With only four days until the official Election Day in America, it's time to check in on the latest numbers and forecasts pointing to who will win the 2016 presidential election.
The polls have tightened. Check out the USC Dornsife/Los Angeles Times tracking poll, which follows 3,000 eligible voters until Election Day. Support for Trump spiked after FBI Director James Comey reopened the Clinton investigation on Oct. 28. Just a week before Comey's announcement, Clinton had a roughly 2% edge over Trump in the same poll. Trump support is now up five percentage points against Clinton in the tracking poll as of Nov. 3, with Trump holding a lead of 47.5% versus Clinton's 42.5%.
Another national poll, conducted by Rasmussen Reports, shows Trump gaining support against Clinton heavily – with over 50% support from voters who are certain they will vote. Among "likely" voters, the Nov. 3 telephone and online survey shows Trump with a 45% to 42% lead over Clinton. The previous two days, Trump and Clinton were tied. This is the first time Trump's been ahead of Clinton in this poll in nearly two weeks.
Then other polls, such as the CBS News/New York Times poll and the ABC/Washington Post tracking poll, show Clinton with a two- or three-point lead over Trump.
Polls have also tightened in recent weeks in battleground states. The Real Clear Politics polling average for Florida shows Trump with a 0.7% lead, based on polls conducted between Oct. 25 and Nov. 1. In Nevada, the RCP polling average shows Trump leading Clinton by two points.
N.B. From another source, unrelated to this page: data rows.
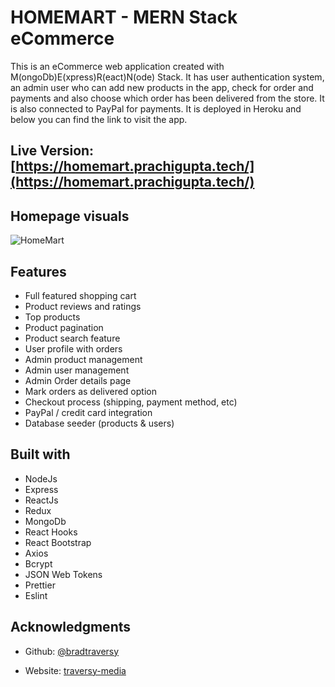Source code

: # HOMEMART - MERN Stack eCommerce

This is an eCommerce web application created with M(ongoDb)E(xpress)R(eact)N(ode) Stack. It has user authentication system, an admin user who can add new products in the app, check for order and payments and also choose which order has been delivered from the store. It is also connected to PayPal for payments. It is deployed in Heroku and below you can find the link to visit the app.
## Live Version: [https://homemart.prachigupta.tech/](https://homemart.prachigupta.tech/)
## Homepage visuals

![HomeMart](![home-mart](https://github.com/prachiguptadev/home-mart/assets/117148255/0a33253e-d98f-4e26-871c-467e1855e7e3))

## Features

* Full featured shopping cart
* Product reviews and ratings
* Top products
* Product pagination
* Product search feature
* User profile with orders
* Admin product management
* Admin user management
* Admin Order details page
* Mark orders as delivered option
* Checkout process (shipping, payment method, etc)
* PayPal / credit card integration
* Database seeder (products & users)

## Built with

* NodeJs
* Express
* ReactJs
* Redux
* MongoDb
* React Hooks
* React Bootstrap
* Axios
* Bcrypt
* JSON Web Tokens
* Prettier
* Eslint

## Acknowledgments
* Github:  [@bradtraversy](https://github.com/bradtraversy)


* Website: [traversy-media](https://www.traversymedia.com/)
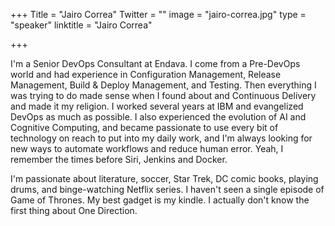﻿+++
Title = "Jairo Correa"
Twitter = ""
image = "jairo-correa.jpg"
type = "speaker"
linktitle = "Jairo Correa"

+++

I'm a Senior DevOps Consultant at Endava. I come from a Pre-DevOps world and had experience in Configuration Management, Release Management, Build & Deploy Management, and Testing. Then everything I was trying to do made sense when I found about and Continuous Delivery and made it my religion. I worked several years at IBM and evangelized DevOps as much as possible. I also experienced the evolution of AI and Cognitive Computing, and became passionate to use every bit of technology on reach to put into my daily work, and I'm always looking for new ways to automate workflows and reduce human error. Yeah, I remember the times before Siri, Jenkins and Docker.

I'm passionate about literature, soccer, Star Trek, DC comic books, playing drums, and binge-watching Netflix series. I haven't seen a single episode of Game of Thrones. My best gadget is my kindle. I actually don't know the first thing about One Direction.  
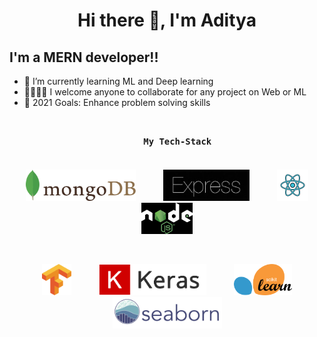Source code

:  <h1 align ="center">Hi there 👋, I'm Aditya</h1> 

## I'm a MERN developer!!

- 🌱 I’m currently learning ML and Deep learning 
- 🤜🏻🤛🏻 I welcome anyone to collaborate for any project on Web or ML
- 🥅 2021 Goals: Enhance problem solving skills
<h3 align="center">
  <code>
    My Tech-Stack
  </code>
</h3>
<p align="center">
    <img src="./assest/mongo.png" height=50 hspace=20>
   <img src="./assest/express.jpg" height=50 hspace=20>
   <img src="./assest/react.png" height=50 hspace=20>
   <img src="./assest/node.png" height=50 hspace=20>
</p>
<br>
<p align="center">
    <img src="./assest/tensor.png" height=50 hspace=20>
   <img src="./assest/keras.png" height=50 hspace=20>
   <img src="./assest/scikit.png" height=50 hspace=20>
   <img src="./assest/sea.png" height=50 hspace=20>
</p>

[website]: https://adityak13.netlify.app/
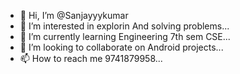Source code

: - 👋 Hi, I’m @Sanjayyykumar
- 👀 I’m interested in explorin And solving problems...
- 🌱 I’m currently learning Engineering 7th sem CSE...
- 💞️ I’m looking to collaborate on Android projects...
- 📫 How to reach me 9741879958...

<!---
Sanjayyykumar/Sanjayyykumar is a ✨ special ✨ repository because its `README.md` (this file) appears on your GitHub profile.
You can click the Preview link to take a look at your changes.
--->

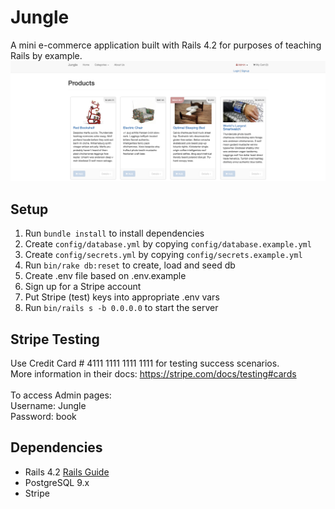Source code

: # Jungle

A mini e-commerce application built with Rails 4.2 for purposes of teaching Rails by example.
!["Jungle_homepage"](https://github.com/fredbordel/jungle-rails/blob/master/docs/jungle_homepage.png?raw=true)

## Setup

1. Run `bundle install` to install dependencies
2. Create `config/database.yml` by copying `config/database.example.yml`
3. Create `config/secrets.yml` by copying `config/secrets.example.yml`
4. Run `bin/rake db:reset` to create, load and seed db
5. Create .env file based on .env.example
6. Sign up for a Stripe account
7. Put Stripe (test) keys into appropriate .env vars
8. Run `bin/rails s -b 0.0.0.0` to start the server

## Stripe Testing

Use Credit Card # 4111 1111 1111 1111 for testing success scenarios.<br/>
More information in their docs: <https://stripe.com/docs/testing#cards><br/>
<br/>
To access Admin pages:<br/>
Username: Jungle<br/>
Password: book<br/>

## Dependencies

* Rails 4.2 [Rails Guide](http://guides.rubyonrails.org/v4.2/)
* PostgreSQL 9.x
* Stripe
In Colorado, Clinton has retained a 1.7-point lead.
But the polls only show half the story.
Many think they're flawed. For example, some voters may say they're supporting a particular candidate (especially over the phone) because of sociability bias: the tendency to conform to social standards.
In addition, most polls, while considered "statistically significant," only poll a few thousand people on average – which is only .00000137% of the 218 million registered voters in the United States.
What the poll numbers don't show us about who's winning the 2016 presidential election is why the numbers have changed a bit going into the final week before Election Day. Here are a couple factors that are moving the data on who will win on Nov. 8…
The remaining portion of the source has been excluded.